◆ **TASK PROMPT**: The word to look for is "most". Report every line of the entries below that has it.
** DATA EXTRACT follows **
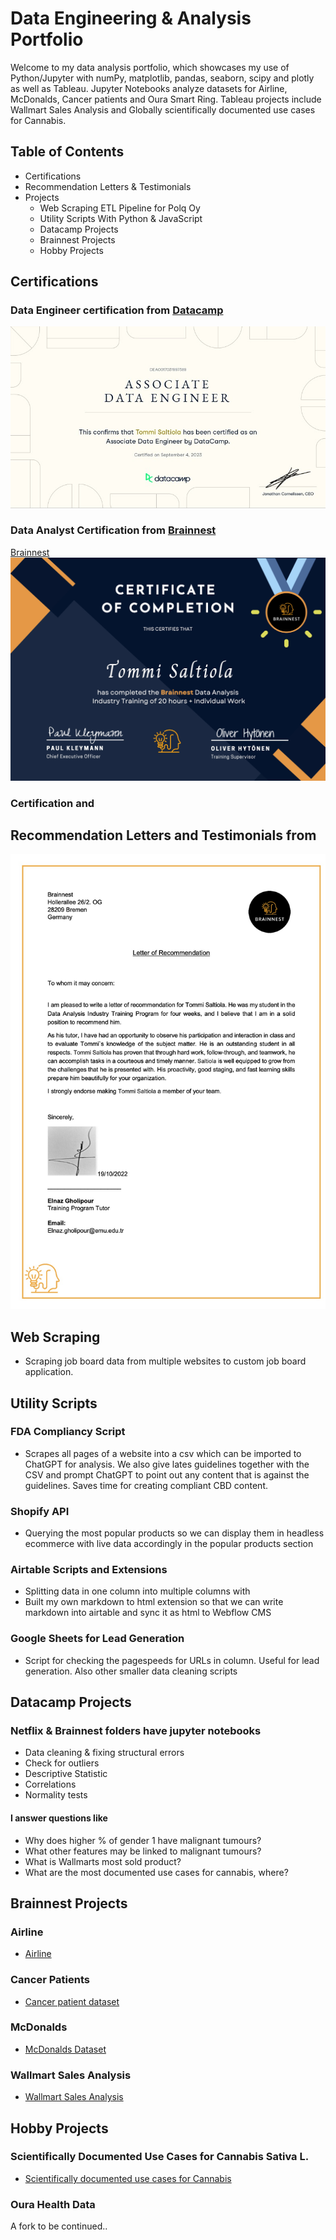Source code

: # Data Engineering & Analysis Portfolio

Welcome to my data analysis portfolio, which showcases my use of Python/Jupyter with numPy, matplotlib, pandas, seaborn, scipy and plotly as well as Tableau. Jupyter Notebooks analyze datasets for Airline, McDonalds, Cancer patients and Oura Smart Ring. Tableau projects include Wallmart Sales Analysis and Globally scientifically documented use cases for Cannabis. 

## Table of Contents
- Certifications
- Recommendation Letters & Testimonials
- Projects
  - Web Scraping ETL Pipeline for Polq Oy
  - Utility Scripts With Python & JavaScript
  - Datacamp Projects
  - Brainnest Projects
  - Hobby Projects

## Certifications
### Data Engineer certification from [Datacamp](https://www.datacamp.com/)
![](DEA0017031997389.jpg)
### Data Analyst Certification from [Brainnest](https://brainnest.consulting)
[Brainnest](https://www.brainnest.consulting/)
![](Brainnest/Tommi-Saltiola-Data-Analysis-Industry-Training.jpg)
### Certification and 

## Recommendation Letters and Testimonials from 
![](Brainnest/Recommendation-Letter.jpg)

## Web Scraping
- Scraping job board data from multiple websites to custom job board application.

## Utility Scripts
### FDA Compliancy Script 
- Scrapes all pages of a website into a csv which can be imported to ChatGPT for analysis. We also give lates guidelines together with the CSV and prompt ChatGPT to point out any content that is against the guidelines. Saves time for creating compliant CBD content.

### Shopify API
- Querying the most popular products so we can display them in headless ecommerce with live data accordingly in the popular products section

### Airtable Scripts and Extensions
- Splitting data in one column into multiple columns with
- Built my own markdown to html extension so that we can write markdown into airtable and sync it as html to Webflow CMS

### Google Sheets for Lead Generation
- Script for checking the pagespeeds for URLs in column. Useful for lead generation. Also other smaller data cleaning scripts

## Datacamp Projects

### Netflix & Brainnest folders have jupyter notebooks
- Data cleaning & fixing structural errors
- Check for outliers
- Descriptive Statistic
- Correlations
- Normality tests

#### I answer questions like
- Why does higher % of gender 1 have malignant tumours?
- What other features may be linked to malignant tumours?
- What is Wallmarts most sold product?
- What are the most documented use cases for cannabis, where?

## Brainnest Projects

### Airline
- [Airline](https://github.com/Saltiola7/Data-Analysis-Portfolio/blob/main/Brainnest/airline.ipynb)

### Cancer Patients
- [Cancer patient dataset](https://github.com/Saltiola7/Data-Analysis-Portfolio/blob/main/Brainnest/cancer-patient-dataset.ipynb)

### McDonalds
- [McDonalds Dataset](https://github.com/Saltiola7/Data-Analysis-Portfolio/blob/main/Brainnest/mcdonalds.ipynb)

### Wallmart Sales Analysis
- [Wallmart Sales Analysis](https://public.tableau.com/views/WallmartSalesAnalysis_16593931691930/Story1?:language=en-US&:display_count=n&:origin=viz_share_link)

## Hobby Projects

### Scientifically Documented Use Cases for Cannabis Sativa L.
- [Scientifically documented use cases for Cannabis](https://public.tableau.com/views/UseofdifferentpartsofCannabisfordifferentmedicalusesindifferentcountries/Sheet8?:language=en-US&:display_count=n&:origin=viz_share_link)

### Oura Health Data
A fork to be continued..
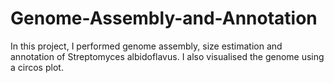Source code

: # Genome-Assembly-and-Annotation

In this project, I performed genome assembly, size estimation and annotation of Streptomyces albidoflavus. I also visualised the genome using a circos plot.
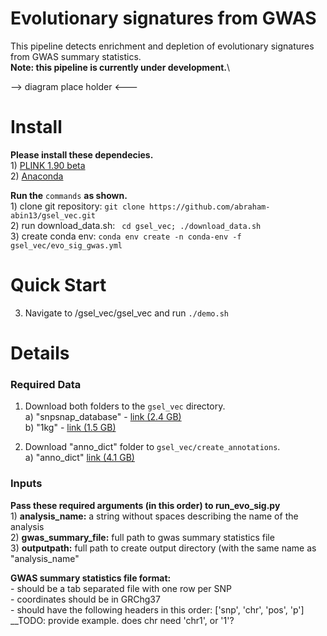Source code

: # Evolutionary signatures from GWAS
This pipeline detects enrichment and depletion of evolutionary signatures from GWAS summary statistics.<br>
**Note: this pipeline is currently under development.**\

--> diagram place holder <---

# Install 

**Please install these dependecies.**<br>1) [PLINK 1.90 beta](https://www.cog-genomics.org/plink2)  
2) [Anaconda](https://www.anaconda.com/products/individual)

**Run the** `commands` **as shown.**<br>1) clone git repository: `git clone https://github.com/abraham-abin13/gsel_vec.git` <br>
2) run download_data.sh: ` cd gsel_vec; ./download_data.sh` <br>
3) create conda env: `conda env create -n conda-env -f gsel_vec/evo_sig_gwas.yml`


# Quick Start 

3) Navigate to /gsel_vec/gsel_vec and run `./demo.sh`



# Details 

### Required Data   
1) Download both folders to the `gsel_vec` directory.  
a) "snpsnap_database"  - [link (2.4 GB)](https://drive.google.com/drive/folders/1P9r9axKakwY20eD_f3NCoRY0g1aLcp2T?usp=sharing)    
b) "1kg" - [link (1.5 GB)](https://drive.google.com/drive/folders/1yjp31LhZSi2Ftu_QmgKDKevLqHKJTH-0?usp=sharing)


2) Download "anno_dict" folder to `gsel_vec/create_annotations`.  
a) "anno_dict" [link (4.1 GB)](https://drive.google.com/drive/folders/1dps7iWshulKKEukxCdBu6MTy3j2s8KCj?usp=sharing)
  


### Inputs
**Pass these required arguments (in this order) to run_evo_sig.py**  <br>1) **analysis_name:** a string without spaces describing the name of the analysis <br> 2) **gwas_summary_file:** full path to gwas summary statistics file <br> 3) **outputpath:** full path to create output directory (with the same name as "analysis_name"

**GWAS summary statistics file format:**<br>- should be a tab separated file with one row per SNP <br>- coordinates should be in GRChg37<br>- should have the following headers in this order: ['snp', 'chr', 'pos', 'p']
__TODO: provide example. does chr need 'chr1', or '1'?




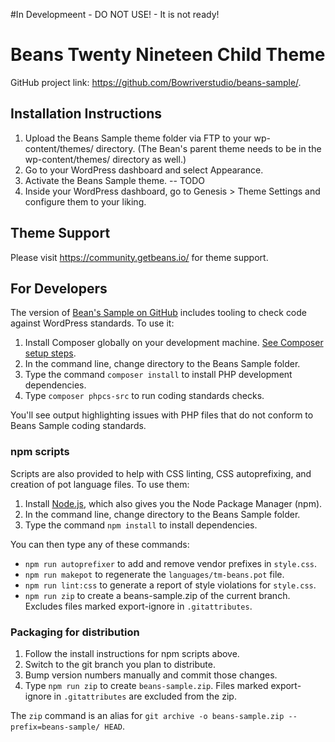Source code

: #In Developmeent - DO NOT USE! - It is not ready!

# Beans Twenty Nineteen Child Theme

GitHub project link: https://github.com/Bowriverstudio/beans-sample/.


## Installation Instructions

1. Upload the Beans Sample theme folder via FTP to your wp-content/themes/ directory. (The Bean's parent theme needs to be in the wp-content/themes/ directory as well.)
2. Go to your WordPress dashboard and select Appearance.
3. Activate the Beans Sample theme.
-- TODO
4. Inside your WordPress dashboard, go to Genesis > Theme Settings and configure them to your liking.

## Theme Support

Please visit https://community.getbeans.io/ for theme support.

## For Developers

The version of [Bean's Sample on GitHub](https://github.com/Bowriverstudio/beans-sample/) includes tooling to check code against WordPress standards. To use it:

1. Install Composer globally on your development machine. [See Composer setup steps](https://getcomposer.org/doc/00-intro.md#downloading-the-composer-executable).
2. In the command line, change directory to the Beans Sample folder. 
3. Type the command `composer install` to install PHP development dependencies.
4. Type `composer phpcs-src` to run coding standards checks.

You'll see output highlighting issues with PHP files that do not conform to Beans Sample coding standards.

### npm scripts

Scripts are also provided to help with CSS linting, CSS autoprefixing, and creation of pot language files. To use them:

1. Install [Node.js](https://nodejs.org/), which also gives you the Node Package Manager (npm).
2. In the command line, change directory to the Beans Sample folder. 
3. Type the command `npm install` to install dependencies.

You can then type any of these commands:

- `npm run autoprefixer` to add and remove vendor prefixes in `style.css`.
- `npm run makepot` to regenerate the `languages/tm-beans.pot` file.
- `npm run lint:css` to generate a report of style violations for `style.css`.
- `npm run zip` to create a beans-sample.zip of the current branch. Excludes files marked export-ignore in `.gitattributes`.

### Packaging for distribution

1. Follow the install instructions for npm scripts above.
2. Switch to the git branch you plan to distribute.
3. Bump version numbers manually and commit those changes.
4. Type `npm run zip` to create `beans-sample.zip`. Files marked export-ignore in `.gitattributes` are excluded from the zip.

The `zip` command is an alias for `git archive -o beans-sample.zip --prefix=beans-sample/ HEAD`.



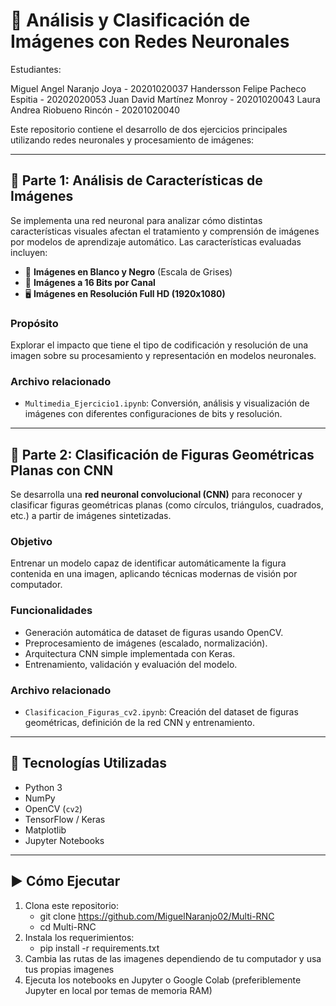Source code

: # 🧠 Análisis y Clasificación de Imágenes con Redes Neuronales
Estudiantes:

Miguel Angel Naranjo Joya - 20201020037
Handersson Felipe Pacheco Espitia - 20202020053
Juan David Martínez Monroy - 20201020043
Laura Andrea Riobueno Rincón - 20201020040

Este repositorio contiene el desarrollo de dos ejercicios principales utilizando redes neuronales y procesamiento de imágenes:

---

## 🧩 Parte 1: Análisis de Características de Imágenes

Se implementa una red neuronal para analizar cómo distintas características visuales afectan el tratamiento y comprensión de imágenes por modelos de aprendizaje automático. Las características evaluadas incluyen:

- 📸 **Imágenes en Blanco y Negro** (Escala de Grises)
- 🔳 **Imágenes a 16 Bits por Canal**
- 🖥️ **Imágenes en Resolución Full HD (1920x1080)**

### Propósito

Explorar el impacto que tiene el tipo de codificación y resolución de una imagen sobre su procesamiento y representación en modelos neuronales.

### Archivo relacionado

- `Multimedia_Ejercicio1.ipynb`: Conversión, análisis y visualización de imágenes con diferentes configuraciones de bits y resolución.

---

## 🔷 Parte 2: Clasificación de Figuras Geométricas Planas con CNN

Se desarrolla una **red neuronal convolucional (CNN)** para reconocer y clasificar figuras geométricas planas (como círculos, triángulos, cuadrados, etc.) a partir de imágenes sintetizadas.

### Objetivo

Entrenar un modelo capaz de identificar automáticamente la figura contenida en una imagen, aplicando técnicas modernas de visión por computador.

### Funcionalidades

- Generación automática de dataset de figuras usando OpenCV.
- Preprocesamiento de imágenes (escalado, normalización).
- Arquitectura CNN simple implementada con Keras.
- Entrenamiento, validación y evaluación del modelo.

### Archivo relacionado

- `Clasificacion_Figuras_cv2.ipynb`: Creación del dataset de figuras geométricas, definición de la red CNN y entrenamiento.

---

## 🧰 Tecnologías Utilizadas

- Python 3
- NumPy
- OpenCV (`cv2`)
- TensorFlow / Keras
- Matplotlib
- Jupyter Notebooks

---

## ▶️ Cómo Ejecutar

1. Clona este repositorio:
   - git clone https://github.com/MiguelNaranjo02/Multi-RNC
   - cd Multi-RNC
2. Instala los requerimientos:
   - pip install -r requirements.txt
3. Cambia las rutas de las imagenes dependiendo de tu computador y usa tus propias imagenes
4. Ejecuta los notebooks en Jupyter o Google Colab (preferiblemente Jupyter en local por temas de memoria RAM)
** End of DATA EXTRACT **
◆ **ANSWER AREA**:
- Querying the most popular products so we can display them in headless ecommerce with live data accordingly in the popular products section
- What is Wallmarts most sold product?
- What are the most documented use cases for cannabis, where?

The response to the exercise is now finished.